Rust Procedural Macros: Custom Derive

Key Insights

Procedural macros operate on Rust’s token stream at compile time, enabling code generation that eliminates boilerplate while maintaining type safety
The syn and quote crates form the foundation of procedural macro development—syn parses input tokens into structured AST nodes, while quote generates new Rust code through template-like syntax
Custom derive macros require a separate crate with proc-macro = true, but the investment pays off when you need to implement the same trait pattern across dozens of types

Understanding Procedural Macros

Rust offers two macro systems: declarative macros (defined with macro_rules!) and procedural macros. Declarative macros work through pattern matching, while procedural macros are functions that consume and produce token streams. This fundamental difference gives procedural macros significantly more power.

Procedural macros come in three flavors: derive macros, attribute macros, and function-like macros. Derive macros are the most common because they solve a specific pain point: implementing traits for types with similar patterns. Instead of writing repetitive trait implementations, you annotate your type with #[derive(YourTrait)] and let the macro generate the code.
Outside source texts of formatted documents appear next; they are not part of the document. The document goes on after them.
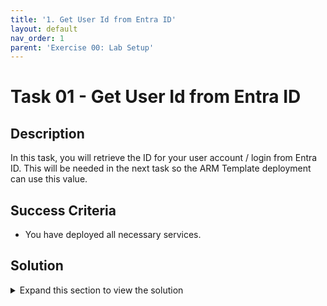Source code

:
 ```yaml
---
title: '1. Get User Id from Entra ID'
layout: default
nav_order: 1
parent: 'Exercise 00: Lab Setup'
---
```


# Task 01 - Get User Id from Entra ID

## Description

In this task, you will retrieve the ID for your user account / login from Entra ID. This will be needed in the next task so the ARM Template deployment can use this value.

## Success Criteria

* You have deployed all necessary services.

## Solution

<details markdown="block">
<summary>Expand this section to view the solution</summary>

1. Sign in to the [Azure Portal](https://portal.azure.com).

2. At the top of the Azure Portal, select the **Cloud Shell** icon.

3. In the **Cloud Shell**, run the following Azure CLI command. This will retrieve the Entra ID information for your login.

    ```bash
    az ad signed-in-user show
    ```

4. Copy the **id** and **userPrincipalName** values from the returned output from the Azure CLI command and save it for use later.

    ![Command-line with signed in users Id and Name from Entra ID are highlighted.](../../Hands-on%20lab/images/2022-12-06-00-35-58.png "Command-line with signed in users Id and Name from Entra ID are highlighted.")

    > **Note**: The ARM Template will use this user Id and Name as the Administrator for the Azure SQL Managed Instance resource. This user must be an Entra ID user and cannot be a personal Microsoft Account.
    > If you need to, look up an alternative user to use for this, then run the following command instead:
    > 
    > ```bash
    > az ad user show --id <azure-login>
    > ```
    >
    > Replace the `<azure-login>` placeholder with the user's email login. Ex: `user@domain.onmicrosoft.com`
</details>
Consider implementing a simple Describe trait manually:

trait Describe {
    fn describe(&self) -> String;
}

struct User {
    name: String,
    age: u32,
}

impl Describe for User {
    fn describe(&self) -> String {
        format!("User {{ name: {}, age: {} }}", self.name, self.age)
    }
}

With a custom derive macro, this becomes:

#[derive(Describe)]
struct User {
    name: String,
    age: u32,
}

The macro generates identical code, but you’ve eliminated the boilerplate.

Project Structure and Dependencies

Procedural macros must live in a separate crate with proc-macro = true in Cargo.toml. This requirement exists because procedural macros run during compilation of other crates—they’re essentially compiler plugins.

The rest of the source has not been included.